Collected data entries ->
====================

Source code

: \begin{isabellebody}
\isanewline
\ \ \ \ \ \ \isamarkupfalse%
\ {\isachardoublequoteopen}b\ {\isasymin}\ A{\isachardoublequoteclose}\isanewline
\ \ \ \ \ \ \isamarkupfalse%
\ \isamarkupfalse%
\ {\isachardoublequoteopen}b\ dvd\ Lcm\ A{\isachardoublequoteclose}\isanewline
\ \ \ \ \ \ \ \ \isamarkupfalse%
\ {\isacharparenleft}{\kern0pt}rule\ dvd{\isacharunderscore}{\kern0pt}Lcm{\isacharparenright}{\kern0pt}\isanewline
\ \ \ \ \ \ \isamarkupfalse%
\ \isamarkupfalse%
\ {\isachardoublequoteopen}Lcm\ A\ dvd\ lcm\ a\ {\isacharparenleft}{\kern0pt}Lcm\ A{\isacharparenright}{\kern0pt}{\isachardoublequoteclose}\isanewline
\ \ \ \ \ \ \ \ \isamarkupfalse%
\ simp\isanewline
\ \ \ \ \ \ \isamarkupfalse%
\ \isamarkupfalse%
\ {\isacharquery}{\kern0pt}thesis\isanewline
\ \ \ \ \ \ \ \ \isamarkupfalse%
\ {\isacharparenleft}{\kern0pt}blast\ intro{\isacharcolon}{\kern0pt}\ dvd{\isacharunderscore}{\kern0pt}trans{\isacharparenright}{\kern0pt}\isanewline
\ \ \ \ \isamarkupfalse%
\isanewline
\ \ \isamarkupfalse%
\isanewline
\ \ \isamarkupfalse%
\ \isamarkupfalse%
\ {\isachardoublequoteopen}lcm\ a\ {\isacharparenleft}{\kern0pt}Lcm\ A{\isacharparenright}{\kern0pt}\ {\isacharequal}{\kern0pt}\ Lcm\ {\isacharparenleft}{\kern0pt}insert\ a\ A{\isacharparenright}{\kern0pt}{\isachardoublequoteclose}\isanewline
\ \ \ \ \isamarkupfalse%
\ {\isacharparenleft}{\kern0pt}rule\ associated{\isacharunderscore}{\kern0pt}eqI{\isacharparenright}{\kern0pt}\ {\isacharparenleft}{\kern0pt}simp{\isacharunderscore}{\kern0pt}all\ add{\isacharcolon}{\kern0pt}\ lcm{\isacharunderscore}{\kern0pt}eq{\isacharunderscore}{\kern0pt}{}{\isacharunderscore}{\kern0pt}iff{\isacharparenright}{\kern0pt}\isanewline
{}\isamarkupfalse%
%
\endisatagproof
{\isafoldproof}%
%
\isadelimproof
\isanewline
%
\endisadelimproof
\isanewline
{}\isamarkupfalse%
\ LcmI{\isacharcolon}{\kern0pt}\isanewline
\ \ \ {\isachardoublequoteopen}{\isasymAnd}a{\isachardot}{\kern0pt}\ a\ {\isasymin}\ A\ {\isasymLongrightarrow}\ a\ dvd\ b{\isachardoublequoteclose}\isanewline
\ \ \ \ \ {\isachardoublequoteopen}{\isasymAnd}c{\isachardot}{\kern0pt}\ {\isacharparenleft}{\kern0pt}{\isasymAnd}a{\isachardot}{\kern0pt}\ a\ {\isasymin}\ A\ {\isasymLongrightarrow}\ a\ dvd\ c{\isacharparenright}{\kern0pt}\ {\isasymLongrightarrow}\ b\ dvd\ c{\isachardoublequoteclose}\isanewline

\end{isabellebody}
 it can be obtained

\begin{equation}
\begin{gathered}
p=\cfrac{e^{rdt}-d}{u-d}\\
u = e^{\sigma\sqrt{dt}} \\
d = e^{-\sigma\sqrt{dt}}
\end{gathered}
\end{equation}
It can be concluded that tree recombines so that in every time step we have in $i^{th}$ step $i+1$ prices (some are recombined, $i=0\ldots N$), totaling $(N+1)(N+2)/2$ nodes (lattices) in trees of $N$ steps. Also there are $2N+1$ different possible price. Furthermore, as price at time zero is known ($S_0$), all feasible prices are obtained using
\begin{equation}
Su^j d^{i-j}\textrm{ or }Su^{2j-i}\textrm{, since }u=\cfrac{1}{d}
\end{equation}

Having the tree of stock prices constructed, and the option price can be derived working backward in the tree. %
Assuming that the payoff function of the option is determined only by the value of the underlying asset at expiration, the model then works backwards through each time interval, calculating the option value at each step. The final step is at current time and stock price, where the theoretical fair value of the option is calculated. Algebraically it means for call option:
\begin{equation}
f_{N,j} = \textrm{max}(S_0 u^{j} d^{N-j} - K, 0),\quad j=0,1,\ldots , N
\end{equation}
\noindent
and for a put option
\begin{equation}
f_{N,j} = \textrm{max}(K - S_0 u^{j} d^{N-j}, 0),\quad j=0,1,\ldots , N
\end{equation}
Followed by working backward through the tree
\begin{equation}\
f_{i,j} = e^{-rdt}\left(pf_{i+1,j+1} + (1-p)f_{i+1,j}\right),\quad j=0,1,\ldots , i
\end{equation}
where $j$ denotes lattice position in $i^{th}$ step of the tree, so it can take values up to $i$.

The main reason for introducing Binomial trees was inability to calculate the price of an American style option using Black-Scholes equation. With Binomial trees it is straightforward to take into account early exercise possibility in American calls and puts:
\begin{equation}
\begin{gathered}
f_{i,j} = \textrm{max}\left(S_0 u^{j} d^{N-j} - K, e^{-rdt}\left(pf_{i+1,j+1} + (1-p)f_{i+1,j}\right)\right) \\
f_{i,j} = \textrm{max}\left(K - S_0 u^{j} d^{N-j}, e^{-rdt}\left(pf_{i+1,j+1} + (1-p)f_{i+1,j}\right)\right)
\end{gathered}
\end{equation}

====================

EXERCISE -> The full set of entries has to be duplicated precisely.

SOLUTION TO THE EXERCISE ->
Source code

: \begin{isabellebody}
\isanewline
\ \ \ \ \ \ \isamarkupfalse%
\ {\isachardoublequoteopen}b\ {\isasymin}\ A{\isachardoublequoteclose}\isanewline
\ \ \ \ \ \ \isamarkupfalse%
\ \isamarkupfalse%
\ {\isachardoublequoteopen}b\ dvd\ Lcm\ A{\isachardoublequoteclose}\isanewline
\ \ \ \ \ \ \ \ \isamarkupfalse%
\ {\isacharparenleft}{\kern0pt}rule\ dvd{\isacharunderscore}{\kern0pt}Lcm{\isacharparenright}{\kern0pt}\isanewline
\ \ \ \ \ \ \isamarkupfalse%
\ \isamarkupfalse%
\ {\isachardoublequoteopen}Lcm\ A\ dvd\ lcm\ a\ {\isacharparenleft}{\kern0pt}Lcm\ A{\isacharparenright}{\kern0pt}{\isachardoublequoteclose}\isanewline
\ \ \ \ \ \ \ \ \isamarkupfalse%
\ simp\isanewline
\ \ \ \ \ \ \isamarkupfalse%
\ \isamarkupfalse%
\ {\isacharquery}{\kern0pt}thesis\isanewline
\ \ \ \ \ \ \ \ \isamarkupfalse%
\ {\isacharparenleft}{\kern0pt}blast\ intro{\isacharcolon}{\kern0pt}\ dvd{\isacharunderscore}{\kern0pt}trans{\isacharparenright}{\kern0pt}\isanewline
\ \ \ \ \isamarkupfalse%
\isanewline
\ \ \isamarkupfalse%
\isanewline
\ \ \isamarkupfalse%
\ \isamarkupfalse%
\ {\isachardoublequoteopen}lcm\ a\ {\isacharparenleft}{\kern0pt}Lcm\ A{\isacharparenright}{\kern0pt}\ {\isacharequal}{\kern0pt}\ Lcm\ {\isacharparenleft}{\kern0pt}insert\ a\ A{\isacharparenright}{\kern0pt}{\isachardoublequoteclose}\isanewline
\ \ \ \ \isamarkupfalse%
\ {\isacharparenleft}{\kern0pt}rule\ associated{\isacharunderscore}{\kern0pt}eqI{\isacharparenright}{\kern0pt}\ {\isacharparenleft}{\kern0pt}simp{\isacharunderscore}{\kern0pt}all\ add{\isacharcolon}{\kern0pt}\ lcm{\isacharunderscore}{\kern0pt}eq{\isacharunderscore}{\kern0pt}{}{\isacharunderscore}{\kern0pt}iff{\isacharparenright}{\kern0pt}\isanewline
{}\isamarkupfalse%
%
\endisatagproof
{\isafoldproof}%
%
\isadelimproof
\isanewline
%
\endisadelimproof
\isanewline
{}\isamarkupfalse%
\ LcmI{\isacharcolon}{\kern0pt}\isanewline
\ \ \ {\isachardoublequoteopen}{\isasymAnd}a{\isachardot}{\kern0pt}\ a\ {\isasymin}\ A\ {\isasymLongrightarrow}\ a\ dvd\ b{\isachardoublequoteclose}\isanewline
\ \ \ \ \ {\isachardoublequoteopen}{\isasymAnd}c{\isachardot}{\kern0pt}\ {\isacharparenleft}{\kern0pt}{\isasymAnd}a{\isachardot}{\kern0pt}\ a\ {\isasymin}\ A\ {\isasymLongrightarrow}\ a\ dvd\ c{\isacharparenright}{\kern0pt}\ {\isasymLongrightarrow}\ b\ dvd\ c{\isachardoublequoteclose}\isanewline

\end{isabellebody}
 it can be obtained

\begin{equation}
\begin{gathered}
p=\cfrac{e^{rdt}-d}{u-d}\\
u = e^{\sigma\sqrt{dt}} \\
d = e^{-\sigma\sqrt{dt}}
\end{gathered}
\end{equation}
It can be concluded that tree recombines so that in every time step we have in $i^{th}$ step $i+1$ prices (some are recombined, $i=0\ldots N$), totaling $(N+1)(N+2)/2$ nodes (lattices) in trees of $N$ steps. Also there are $2N+1$ different possible price. Furthermore, as price at time zero is known ($S_0$), all feasible prices are obtained using
\begin{equation}
Su^j d^{i-j}\textrm{ or }Su^{2j-i}\textrm{, since }u=\cfrac{1}{d}
\end{equation}

Having the tree of stock prices constructed, and the option price can be derived working backward in the tree. %
Assuming that the payoff function of the option is determined only by the value of the underlying asset at expiration, the model then works backwards through each time interval, calculating the option value at each step. The final step is at current time and stock price, where the theoretical fair value of the option is calculated. Algebraically it means for call option:
\begin{equation}
f_{N,j} = \textrm{max}(S_0 u^{j} d^{N-j} - K, 0),\quad j=0,1,\ldots , N
\end{equation}
\noindent
and for a put option
\begin{equation}
f_{N,j} = \textrm{max}(K - S_0 u^{j} d^{N-j}, 0),\quad j=0,1,\ldots , N
\end{equation}
Followed by working backward through the tree
\begin{equation}\
f_{i,j} = e^{-rdt}\left(pf_{i+1,j+1} + (1-p)f_{i+1,j}\right),\quad j=0,1,\ldots , i
\end{equation}
where $j$ denotes lattice position in $i^{th}$ step of the tree, so it can take values up to $i$.

The main reason for introducing Binomial trees was inability to calculate the price of an American style option using Black-Scholes equation. With Binomial trees it is straightforward to take into account early exercise possibility in American calls and puts:
\begin{equation}
\begin{gathered}
f_{i,j} = \textrm{max}\left(S_0 u^{j} d^{N-j} - K, e^{-rdt}\left(pf_{i+1,j+1} + (1-p)f_{i+1,j}\right)\right) \\
f_{i,j} = \textrm{max}\left(K - S_0 u^{j} d^{N-j}, e^{-rdt}\left(pf_{i+1,j+1} + (1-p)f_{i+1,j}\right)\right)
\end{gathered}
\end{equation}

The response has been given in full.